■ **SOURCE RECORDS**

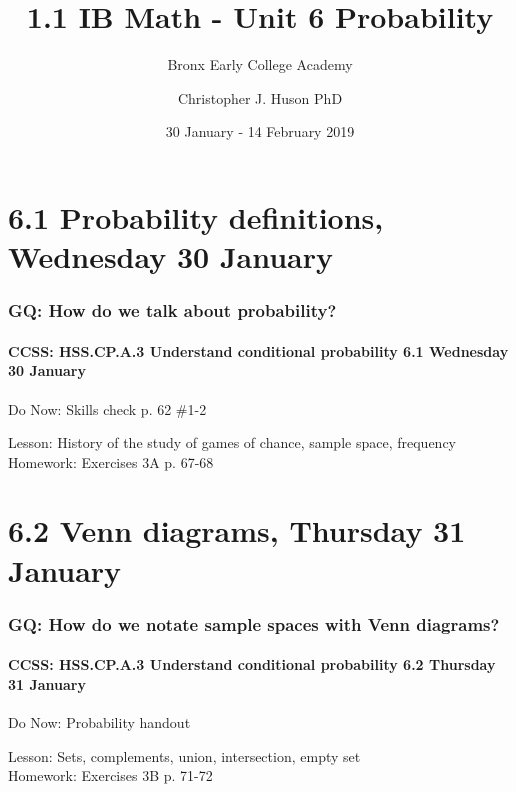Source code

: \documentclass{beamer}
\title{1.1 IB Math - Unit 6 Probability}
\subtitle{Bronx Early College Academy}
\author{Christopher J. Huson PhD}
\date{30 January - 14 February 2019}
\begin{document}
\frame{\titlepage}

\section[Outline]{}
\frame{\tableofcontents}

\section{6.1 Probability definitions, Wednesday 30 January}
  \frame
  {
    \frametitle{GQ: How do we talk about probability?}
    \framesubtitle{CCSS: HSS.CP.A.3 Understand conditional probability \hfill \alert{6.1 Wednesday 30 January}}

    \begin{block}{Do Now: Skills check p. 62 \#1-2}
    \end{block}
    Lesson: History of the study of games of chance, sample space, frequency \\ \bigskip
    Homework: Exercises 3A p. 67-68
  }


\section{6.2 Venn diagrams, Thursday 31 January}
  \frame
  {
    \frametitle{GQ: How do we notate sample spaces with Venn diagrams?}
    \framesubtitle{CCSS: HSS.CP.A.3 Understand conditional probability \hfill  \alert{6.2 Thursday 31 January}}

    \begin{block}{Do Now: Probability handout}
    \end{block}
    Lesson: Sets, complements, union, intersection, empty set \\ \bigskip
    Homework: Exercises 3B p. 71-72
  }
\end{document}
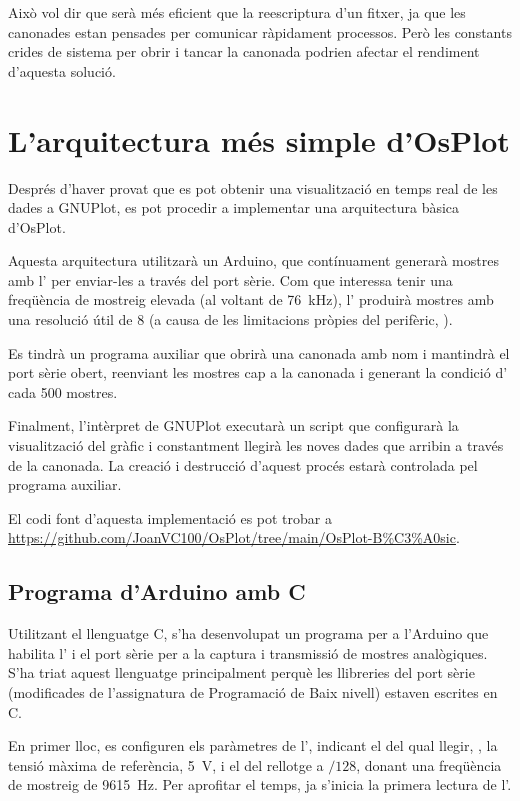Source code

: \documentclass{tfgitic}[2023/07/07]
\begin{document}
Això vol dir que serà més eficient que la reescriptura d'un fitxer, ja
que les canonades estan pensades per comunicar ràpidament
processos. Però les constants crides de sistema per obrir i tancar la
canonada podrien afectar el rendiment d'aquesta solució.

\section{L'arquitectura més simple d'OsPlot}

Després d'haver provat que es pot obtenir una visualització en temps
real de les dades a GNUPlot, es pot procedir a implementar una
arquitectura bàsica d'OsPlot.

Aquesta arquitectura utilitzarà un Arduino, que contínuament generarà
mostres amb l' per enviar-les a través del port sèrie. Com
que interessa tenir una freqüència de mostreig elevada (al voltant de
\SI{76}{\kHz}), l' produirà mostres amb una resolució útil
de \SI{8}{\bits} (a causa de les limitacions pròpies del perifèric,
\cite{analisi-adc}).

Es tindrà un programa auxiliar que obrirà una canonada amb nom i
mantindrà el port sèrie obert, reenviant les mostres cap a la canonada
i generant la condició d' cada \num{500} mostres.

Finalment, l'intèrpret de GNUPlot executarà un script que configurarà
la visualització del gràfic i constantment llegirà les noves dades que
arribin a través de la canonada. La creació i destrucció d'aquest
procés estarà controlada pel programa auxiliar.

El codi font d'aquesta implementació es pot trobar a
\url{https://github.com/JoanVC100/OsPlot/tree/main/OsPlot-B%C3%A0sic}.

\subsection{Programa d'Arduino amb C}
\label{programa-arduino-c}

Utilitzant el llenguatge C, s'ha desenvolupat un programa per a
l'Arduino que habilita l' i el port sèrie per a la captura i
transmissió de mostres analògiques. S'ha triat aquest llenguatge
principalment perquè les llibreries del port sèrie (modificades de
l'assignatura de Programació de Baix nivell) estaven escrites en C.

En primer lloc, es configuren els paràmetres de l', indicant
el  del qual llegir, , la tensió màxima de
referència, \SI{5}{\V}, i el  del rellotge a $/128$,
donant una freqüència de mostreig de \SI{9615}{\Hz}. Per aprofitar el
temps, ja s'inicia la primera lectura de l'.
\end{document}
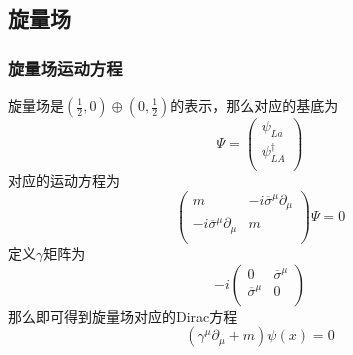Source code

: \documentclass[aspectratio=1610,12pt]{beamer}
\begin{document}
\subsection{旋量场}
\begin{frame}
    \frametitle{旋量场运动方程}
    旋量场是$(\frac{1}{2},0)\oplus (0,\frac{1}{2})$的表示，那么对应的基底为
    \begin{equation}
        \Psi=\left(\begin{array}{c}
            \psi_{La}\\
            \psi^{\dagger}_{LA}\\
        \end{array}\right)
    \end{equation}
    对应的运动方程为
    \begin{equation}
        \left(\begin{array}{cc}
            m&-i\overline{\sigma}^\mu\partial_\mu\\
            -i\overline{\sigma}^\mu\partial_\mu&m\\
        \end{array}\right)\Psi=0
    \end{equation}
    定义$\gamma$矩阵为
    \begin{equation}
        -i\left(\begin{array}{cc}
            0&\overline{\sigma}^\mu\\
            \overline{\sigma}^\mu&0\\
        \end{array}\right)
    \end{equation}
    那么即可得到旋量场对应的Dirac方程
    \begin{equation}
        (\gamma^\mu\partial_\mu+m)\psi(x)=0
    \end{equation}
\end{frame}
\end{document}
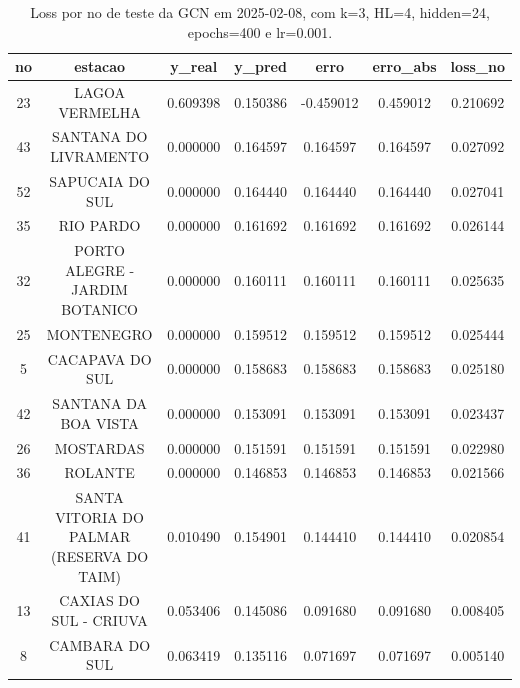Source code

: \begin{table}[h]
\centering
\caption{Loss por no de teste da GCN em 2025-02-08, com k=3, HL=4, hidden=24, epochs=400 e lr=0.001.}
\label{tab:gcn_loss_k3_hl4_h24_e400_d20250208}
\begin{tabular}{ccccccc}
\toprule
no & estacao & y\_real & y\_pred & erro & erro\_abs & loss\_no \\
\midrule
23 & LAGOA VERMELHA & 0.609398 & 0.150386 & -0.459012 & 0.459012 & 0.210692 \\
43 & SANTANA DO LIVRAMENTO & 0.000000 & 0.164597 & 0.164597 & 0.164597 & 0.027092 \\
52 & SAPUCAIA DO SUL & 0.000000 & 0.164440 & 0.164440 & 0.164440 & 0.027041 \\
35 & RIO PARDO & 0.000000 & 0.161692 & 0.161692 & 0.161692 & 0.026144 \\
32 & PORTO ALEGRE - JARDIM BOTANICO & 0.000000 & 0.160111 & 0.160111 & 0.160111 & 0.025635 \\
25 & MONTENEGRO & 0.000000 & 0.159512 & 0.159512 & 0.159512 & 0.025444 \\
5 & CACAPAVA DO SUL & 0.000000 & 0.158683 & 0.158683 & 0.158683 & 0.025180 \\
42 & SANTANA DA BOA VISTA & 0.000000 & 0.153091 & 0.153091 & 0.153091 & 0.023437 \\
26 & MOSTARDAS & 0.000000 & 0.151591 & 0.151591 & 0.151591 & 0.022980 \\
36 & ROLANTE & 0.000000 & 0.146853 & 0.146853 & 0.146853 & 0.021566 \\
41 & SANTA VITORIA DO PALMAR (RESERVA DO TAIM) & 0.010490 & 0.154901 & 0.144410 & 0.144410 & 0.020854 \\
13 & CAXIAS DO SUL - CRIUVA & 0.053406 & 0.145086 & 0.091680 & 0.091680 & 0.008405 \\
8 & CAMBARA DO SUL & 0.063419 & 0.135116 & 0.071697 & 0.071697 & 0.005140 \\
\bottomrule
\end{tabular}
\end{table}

■ **TASK DESCRIPTION**
When the word "SANTANA" turns up on a line of the material above, copy that line.

■ **TASK SOLUTION**
43 & SANTANA DO LIVRAMENTO & 0.000000 & 0.164597 & 0.164597 & 0.164597 & 0.027092 \\
42 & SANTANA DA BOA VISTA & 0.000000 & 0.153091 & 0.153091 & 0.153091 & 0.023437 \\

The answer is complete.